Each went from three under to 10 under. Each was one lousy Moving Day scorecard away from packing up and heading out. Now they’re playing on Sunday for a massive payday, Presidents Cup points and, painful though it is to type, FedEx Cup points.
Golf’s a funny game, while we’re at it. Kevin Na picked that ball out of the cup at 17 within a nanosecond of its disappearance and then Tiger Woods, having fun, did the same thing. Each golfer enjoyed 2 there. One day earlier, on the most famous par-3 on Tour, Woods signed for 7.
“Azinger called it a ‘revenge swing,’” a reporter said to Woods 15 minutes later, in a mellow confab. Tiger frenzy may come back in April but it’s in hibernation right now. “I know golf holes don’t have feelings, but—”
“No, they don’t,” Woods said. He was smiling, relaxed, out of this tournament but not out of golf. “No they don’t.” It was kind of funny, the way he said it twice, like grandpa doubling down on the moral of the story.

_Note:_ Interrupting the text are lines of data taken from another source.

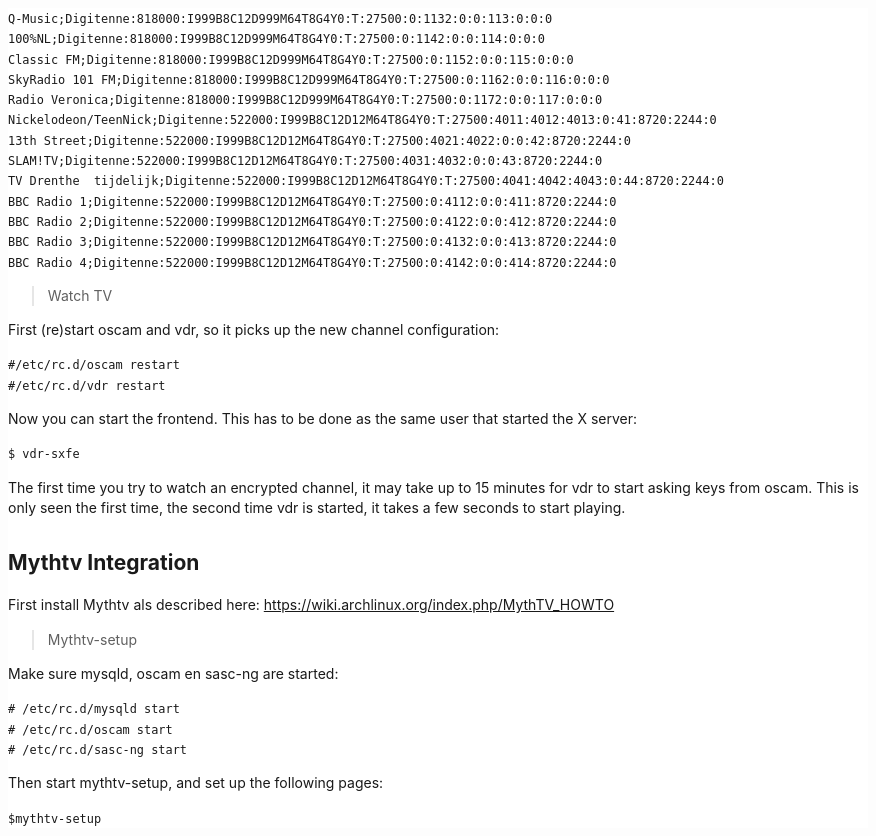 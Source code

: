     Q-Music;Digitenne:818000:I999B8C12D999M64T8G4Y0:T:27500:0:1132:0:0:113:0:0:0
    100%NL;Digitenne:818000:I999B8C12D999M64T8G4Y0:T:27500:0:1142:0:0:114:0:0:0
    Classic FM;Digitenne:818000:I999B8C12D999M64T8G4Y0:T:27500:0:1152:0:0:115:0:0:0
    SkyRadio 101 FM;Digitenne:818000:I999B8C12D999M64T8G4Y0:T:27500:0:1162:0:0:116:0:0:0
    Radio Veronica;Digitenne:818000:I999B8C12D999M64T8G4Y0:T:27500:0:1172:0:0:117:0:0:0
    Nickelodeon/TeenNick;Digitenne:522000:I999B8C12D12M64T8G4Y0:T:27500:4011:4012:4013:0:41:8720:2244:0
    13th Street;Digitenne:522000:I999B8C12D12M64T8G4Y0:T:27500:4021:4022:0:0:42:8720:2244:0
    SLAM!TV;Digitenne:522000:I999B8C12D12M64T8G4Y0:T:27500:4031:4032:0:0:43:8720:2244:0
    TV Drenthe  tijdelijk;Digitenne:522000:I999B8C12D12M64T8G4Y0:T:27500:4041:4042:4043:0:44:8720:2244:0
    BBC Radio 1;Digitenne:522000:I999B8C12D12M64T8G4Y0:T:27500:0:4112:0:0:411:8720:2244:0
    BBC Radio 2;Digitenne:522000:I999B8C12D12M64T8G4Y0:T:27500:0:4122:0:0:412:8720:2244:0
    BBC Radio 3;Digitenne:522000:I999B8C12D12M64T8G4Y0:T:27500:0:4132:0:0:413:8720:2244:0
    BBC Radio 4;Digitenne:522000:I999B8C12D12M64T8G4Y0:T:27500:0:4142:0:0:414:8720:2244:0 

> Watch TV

First (re)start oscam and vdr, so it picks up the new channel
configuration:

    #/etc/rc.d/oscam restart
    #/etc/rc.d/vdr restart

Now you can start the frontend. This has to be done as the same user
that started the X server:

    $ vdr-sxfe

The first time you try to watch an encrypted channel, it may take up to
15 minutes for vdr to start asking keys from oscam. This is only seen
the first time, the second time vdr is started, it takes a few seconds
to start playing.

  

Mythtv Integration
------------------

First install Mythtv als described here:
https://wiki.archlinux.org/index.php/MythTV_HOWTO

> Mythtv-setup

Make sure mysqld, oscam en sasc-ng are started:

    # /etc/rc.d/mysqld start
    # /etc/rc.d/oscam start
    # /etc/rc.d/sasc-ng start

Then start mythtv-setup, and set up the following pages:

    $mythtv-setup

Fifteen minutes after that, Na was in the locker room here. It’s carpeted and quiet, with high ceilings, and it feels almost like an ancient college library. Maybe that’s what the designers were going for. You can’t hardly find a TV in the place, although there is a cash machine. Na was with his caddie, Kenny Harms, and together they wrestled Na’s giant Tour bag into a snug travel bag. His third-round 78 meant he wouldn’t make the 54-hole cut. He was packing up and heading out. Next week at Tampa, he gets to do the whole thing again.
Sneds (shown on his bag) and Schnidrjs (shown on some electronic scoreboards) share a row in the locker room here. You’d think Adam Scott and Webb Simpson would be in that row, too, but they’re in a private space, through two swinging doors, reserved for the formers champions of this august event, the richest in all of professional golf.
There was a weak joke that the winner could come out of their row, but the chances of that are slim and none, and you can ask Dan Rather where slim is, right about now. Nope, this tournament is going to be won by somebody who speaks English with an elegant accent: Jon Rahm (born and raised in Spain); Tommy Fleetwood (England); Rory McIlroy (Northern Ireland); Jason Day (Australia); Abraham Ancer (Mexico).
Snedeker was wearing his hat backwards, to get him in the mood. He was heading to the gym and he wears a backwards cap while working out, to keep the perspiration out of his eyes. Schniederjans was marking his Sunday golf balls and remembering a top-5 finish he had in a college event here, not so long ago. He’s only 25. Next week marks his four-year anniversary as a touring professional, as he returns to the Tampa event, the Valspar, where he was cut after two rounds in 2015 in his first event with the promise of a payday.
Jason Dufner was moving out. He missed the 54-hole cut. He had his golf bag, a carry bag, on his shoulder, and next week’s shirts and pants on hangers and wrapped in the thin and clingy plastic that only a drycleaner could love. The Sawgrass Marriott to the Innisbrook Resort, where the Valspar is played, is a 200-mile drive, and you can take State Road 207 straight there, through cattle ranches and horse farms and orange groves. The Florida you don’t always see on TV.
So Dufner moves on, after a Saturday 74. Rahm moves up, after a Saturday 64. Woods moves nowhere in particular, after a Saturday 72.
What a difference a day makes. After his Friday 71, with the quadruple, he looked beat-up, and when he walked through the locker room it was slowly, with blinders on, his right leg struggling slightly to keep up with his left. But Saturday he was moving well, making jokes, answering questions. He was hanging, really. Didn’t look to be in any rush to go anywhere. Moving day is just a phrase, you know. That’s all.